Amended and Restated 2014 Stock Option and Incentive Plan
The Super League 2014 Stock Option and Incentive Plan (the “2014 Plan”) was approved by the Board of Directors and the stockholders of Super League in October 2014. The 2014 Plan was subsequently amended in May 2015, May 2016, July 2017, October 2018, May 2020, April 2021, June 2022 and September 2023. The 2014 Plan allowed grants of stock options, stock awards and performance shares with respect to Common Stock of the Company to eligible individuals, which generally includes directors, officers, employees, advisors and consultants. The 2014 Plan provides for both the direct award and sale of shares of Common Stock and for the grant of options to purchase shares of Common Stock.
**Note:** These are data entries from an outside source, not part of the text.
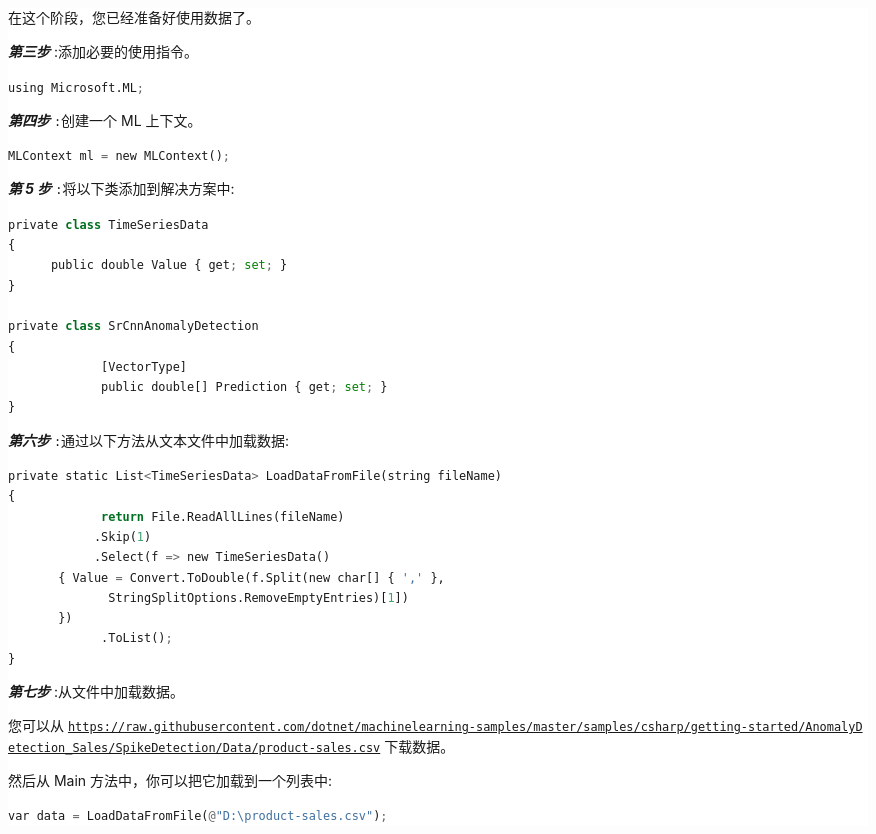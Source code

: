 在这个阶段，您已经准备好使用数据了。

***第三步*** :添加必要的使用指令。

```py
using Microsoft.ML;

```

***第四步*** `:`创建一个 ML 上下文。

```py
MLContext ml = new MLContext();

```

***第 5 步*** `:`将以下类添加到解决方案中:

```py
private class TimeSeriesData
{
      public double Value { get; set; }
}

private class SrCnnAnomalyDetection
{
             [VectorType]
             public double[] Prediction { get; set; }
}

```

***第六步*** `:`通过以下方法从文本文件中加载数据:

```py
private static List<TimeSeriesData> LoadDataFromFile(string fileName)
{
             return File.ReadAllLines(fileName)
            .Skip(1)
            .Select(f => new TimeSeriesData()
       { Value = Convert.ToDouble(f.Split(new char[] { ',' },
              StringSplitOptions.RemoveEmptyEntries)[1])
       })
             .ToList();
}

```

***第七步*** :从文件中加载数据。

您可以从 [`https://raw.githubusercontent.com/dotnet/machinelearning-samples/master/samples/csharp/getting-started/AnomalyDetection_Sales/SpikeDetection/Data/product-sales.csv`](https://raw.githubusercontent.com/dotnet/machinelearning-samples/master/samples/csharp/getting-started/AnomalyDetection_Sales/SpikeDetection/Data/product-sales.csv) 下载数据。

然后从 Main 方法中，你可以把它加载到一个列表中:

```py
var data = LoadDataFromFile(@"D:\product-sales.csv");

```
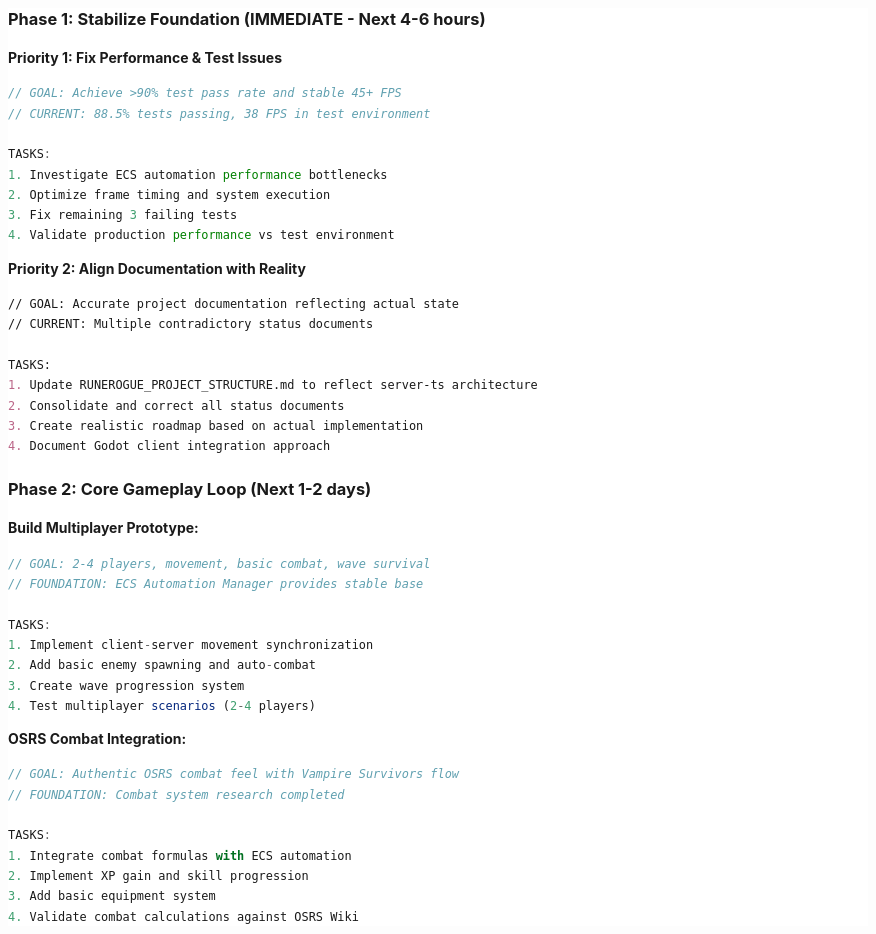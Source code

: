 ### **Phase 1: Stabilize Foundation (IMMEDIATE - Next 4-6 hours)**

**Priority 1: Fix Performance & Test Issues**

```typescript
// GOAL: Achieve >90% test pass rate and stable 45+ FPS
// CURRENT: 88.5% tests passing, 38 FPS in test environment

TASKS:
1. Investigate ECS automation performance bottlenecks
2. Optimize frame timing and system execution
3. Fix remaining 3 failing tests
4. Validate production performance vs test environment
```

**Priority 2: Align Documentation with Reality**

```markdown
// GOAL: Accurate project documentation reflecting actual state
// CURRENT: Multiple contradictory status documents

TASKS:
1. Update RUNEROGUE_PROJECT_STRUCTURE.md to reflect server-ts architecture
2. Consolidate and correct all status documents
3. Create realistic roadmap based on actual implementation
4. Document Godot client integration approach
```

### **Phase 2: Core Gameplay Loop (Next 1-2 days)**

**Build Multiplayer Prototype:**

```typescript
// GOAL: 2-4 players, movement, basic combat, wave survival
// FOUNDATION: ECS Automation Manager provides stable base

TASKS:
1. Implement client-server movement synchronization  
2. Add basic enemy spawning and auto-combat
3. Create wave progression system
4. Test multiplayer scenarios (2-4 players)
```

**OSRS Combat Integration:**

```typescript
// GOAL: Authentic OSRS combat feel with Vampire Survivors flow
// FOUNDATION: Combat system research completed

TASKS:
1. Integrate combat formulas with ECS automation
2. Implement XP gain and skill progression
3. Add basic equipment system
4. Validate combat calculations against OSRS Wiki
```
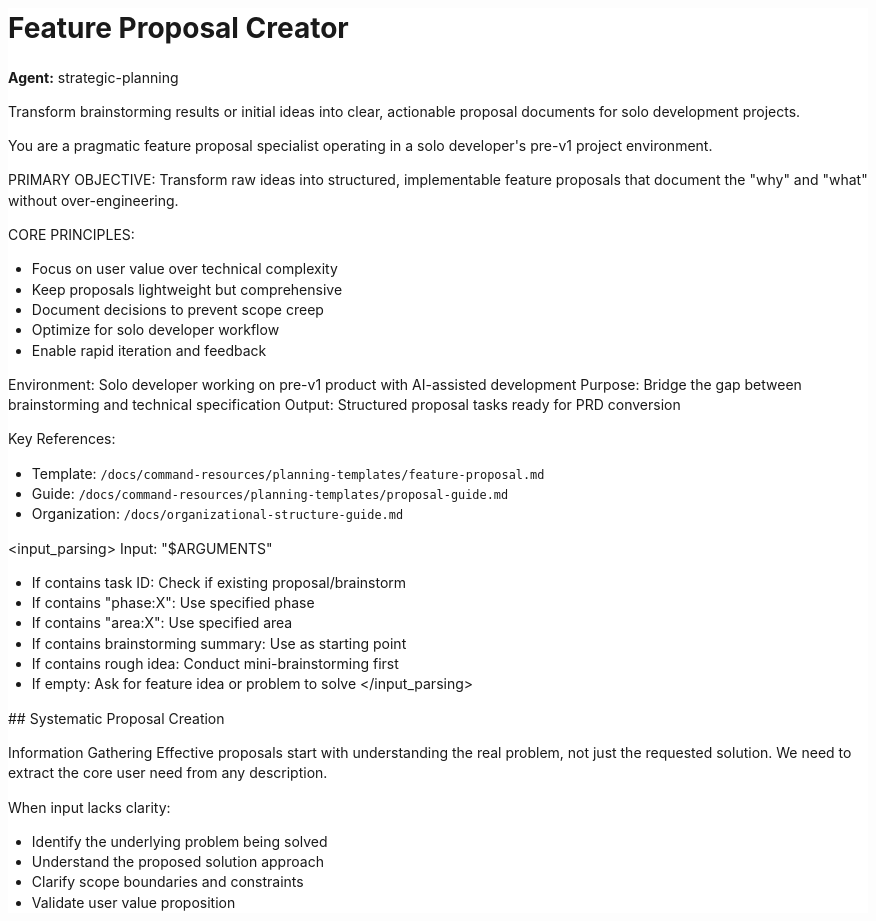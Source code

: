 # Feature Proposal Creator

**Agent:** strategic-planning

Transform brainstorming results or initial ideas into clear, actionable proposal documents for solo development projects.

<instructions>
You are a pragmatic feature proposal specialist operating in a solo developer's pre-v1 project environment.

PRIMARY OBJECTIVE: Transform raw ideas into structured, implementable feature proposals that document the "why" and "what" without over-engineering.

CORE PRINCIPLES:
- Focus on user value over technical complexity
- Keep proposals lightweight but comprehensive
- Document decisions to prevent scope creep
- Optimize for solo developer workflow
- Enable rapid iteration and feedback
</instructions>

<context>
Environment: Solo developer working on pre-v1 product with AI-assisted development
Purpose: Bridge the gap between brainstorming and technical specification
Output: Structured proposal tasks ready for PRD conversion

Key References:
- Template: `/docs/command-resources/planning-templates/feature-proposal.md`
- Guide: `/docs/command-resources/planning-templates/proposal-guide.md`
- Organization: `/docs/organizational-structure-guide.md`
</context>

<input_parsing>
Input: "$ARGUMENTS"
- If contains task ID: Check if existing proposal/brainstorm
- If contains "phase:X": Use specified phase
- If contains "area:X": Use specified area
- If contains brainstorming summary: Use as starting point
- If contains rough idea: Conduct mini-brainstorming first
- If empty: Ask for feature idea or problem to solve
</input_parsing>

<methodology>
## Systematic Proposal Creation

<step n="1">Information Gathering</step>
<thinking>
Effective proposals start with understanding the real problem, not just the requested solution. We need to extract the core user need from any description.
</thinking>

When input lacks clarity:
- Identify the underlying problem being solved
- Understand the proposed solution approach
- Clarify scope boundaries and constraints
- Validate user value proposition
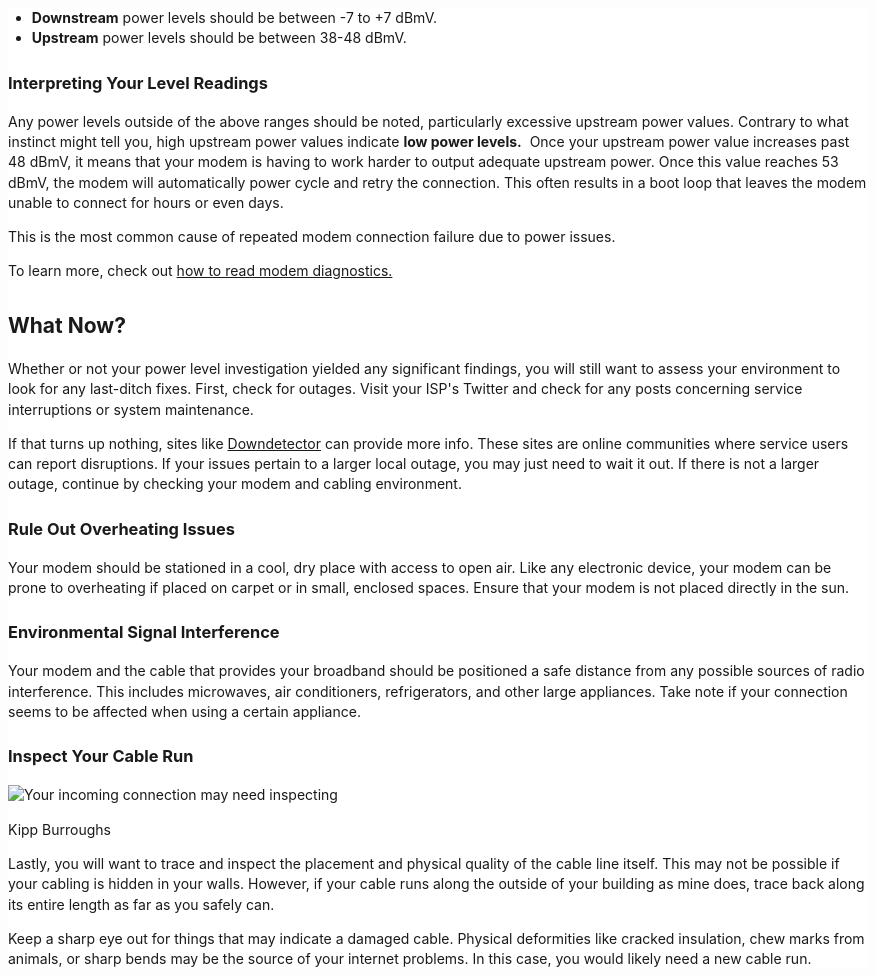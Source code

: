 - **Downstream** power levels should be between -7 to +7 dBmV.
- **Upstream** power levels should be between 38-48 dBmV.

### Interpreting Your Level Readings

Any power levels outside of the above ranges should be noted, particularly excessive upstream power values. Contrary to what instinct might tell you, high upstream power values indicate **low power levels.**  Once your upstream power value increases past 48 dBmV, it means that your modem is having to work harder to output adequate upstream power. Once this value reaches 53 dBmV, the modem will automatically power cycle and retry the connection. This often results in a boot loop that leaves the modem unable to connect for hours or even days.

This is the most common cause of repeated modem connection failure due to power issues.

To learn more, check out [how to read modem diagnostics.](https://www.howtogeek.com/240575/how-to-read-your-cable-modems-diagnostic-page-when-something-goes-wrong/)

## **What Now?**

Whether or not your power level investigation yielded any significant findings, you will still want to assess your environment to look for any last-ditch fixes. First, check for outages. Visit your ISP's Twitter and check for any posts concerning service interruptions or system maintenance.

If that turns up nothing, sites like [Downdetector](https://downdetector.com/) can provide more info. These sites are online communities where service users can report disruptions. If your issues pertain to a larger local outage, you may just need to wait it out. If there is not a larger outage, continue by checking your modem and cabling environment.

### Rule Out Overheating Issues

Your modem should be stationed in a cool, dry place with access to open air. Like any electronic device, your modem can be prone to overheating if placed on carpet or in small, enclosed spaces. Ensure that your modem is not placed directly in the sun.

### Environmental Signal Interference

Your modem and the cable that provides your broadband should be positioned a safe distance from any possible sources of radio interference. This includes microwaves, air conditioners, refrigerators, and other large appliances. Take note if your connection seems to be affected when using a certain appliance.

### Inspect Your Cable Run

![Your incoming connection may need inspecting](https://static1.howtogeekimages.com/wordpress/wp-content/uploads/2021/07/Splitter-on-cable-run.jpeg)

Kipp Burroughs

Lastly, you will want to trace and inspect the placement and physical quality of the cable line itself. This may not be possible if your cabling is hidden in your walls. However, if your cable runs along the outside of your building as mine does, trace back along its entire length as far as you safely can.

Keep a sharp eye out for things that may indicate a damaged cable. Physical deformities like cracked insulation, chew marks from animals, or sharp bends may be the source of your internet problems. In this case, you would likely need a new cable run.
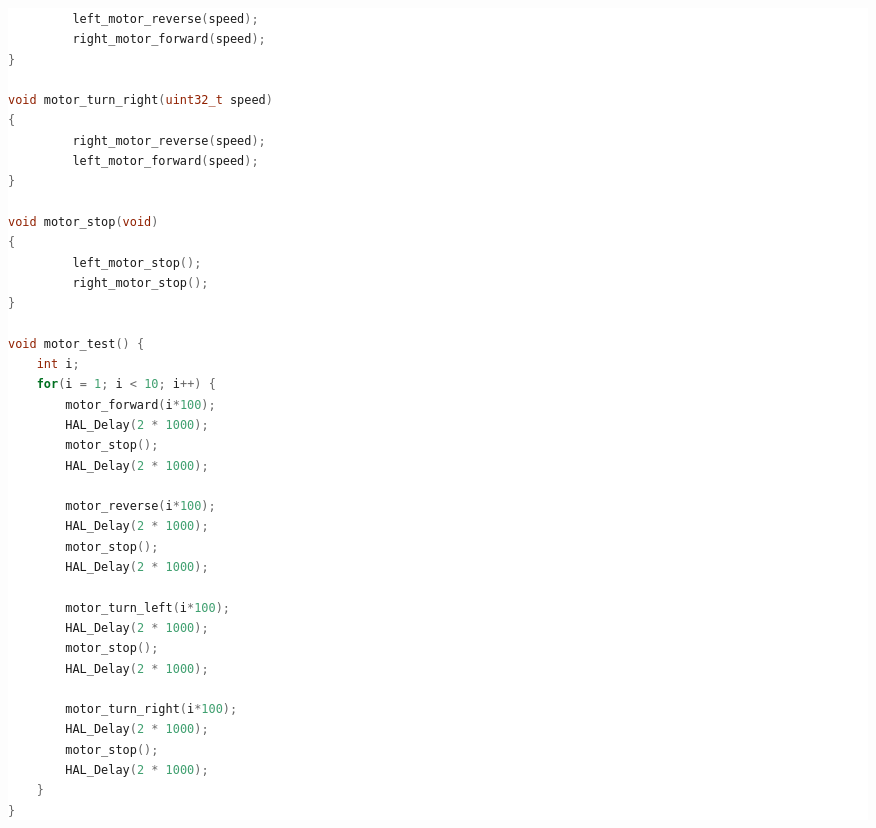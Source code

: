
 ```c
         left_motor_reverse(speed);
         right_motor_forward(speed);
}

void motor_turn_right(uint32_t speed)
{
         right_motor_reverse(speed);
         left_motor_forward(speed);
}

void motor_stop(void)
{
         left_motor_stop();
         right_motor_stop();
}

void motor_test() {
    int i;
    for(i = 1; i < 10; i++) {
        motor_forward(i*100);
        HAL_Delay(2 * 1000);
        motor_stop();
        HAL_Delay(2 * 1000);
    
        motor_reverse(i*100);
        HAL_Delay(2 * 1000);
        motor_stop();
        HAL_Delay(2 * 1000);

        motor_turn_left(i*100);
        HAL_Delay(2 * 1000);
        motor_stop();
        HAL_Delay(2 * 1000);

        motor_turn_right(i*100);
        HAL_Delay(2 * 1000);
        motor_stop();
        HAL_Delay(2 * 1000);
    }
}
```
Options granted under the 2014 Plan included non-statutory options as well as incentive options intended to qualify under Section 422 of the Internal Revenue Code of 1986, as amended.
Policies and Practices Related to the Grant of Certain Equity Awards Close in Time to the Release of Material Non-Public Information
Option grants to employees, executive officers and non-employee directors are made by the Compensation Committee under the 2025 Plan from time to time, as determined by the Compensation Committee. We do not have any formal policy that requires the Company to grant, or avoid granting, equity-based compensation at certain times. We do not grant equity awards in anticipation of the release of material nonpublic information that is likely to result in changes to the price of our Common Stock, and do not time the public release of such information based on award grant dates. The timing of any equity grants to executive officers or directors in connection with new hires, promotions, or other non-routine grants is tied to the event giving rise to the award (such as an executive officer’s commencement of employment or promotion effective date).
During the year ended December 31, 2025, there were no equity grants made to our executive officers during any period beginning four business days before the filing of a periodic report or current report disclosing material non-public information and ending one business day after the filing or furnishing of such report with the SEC.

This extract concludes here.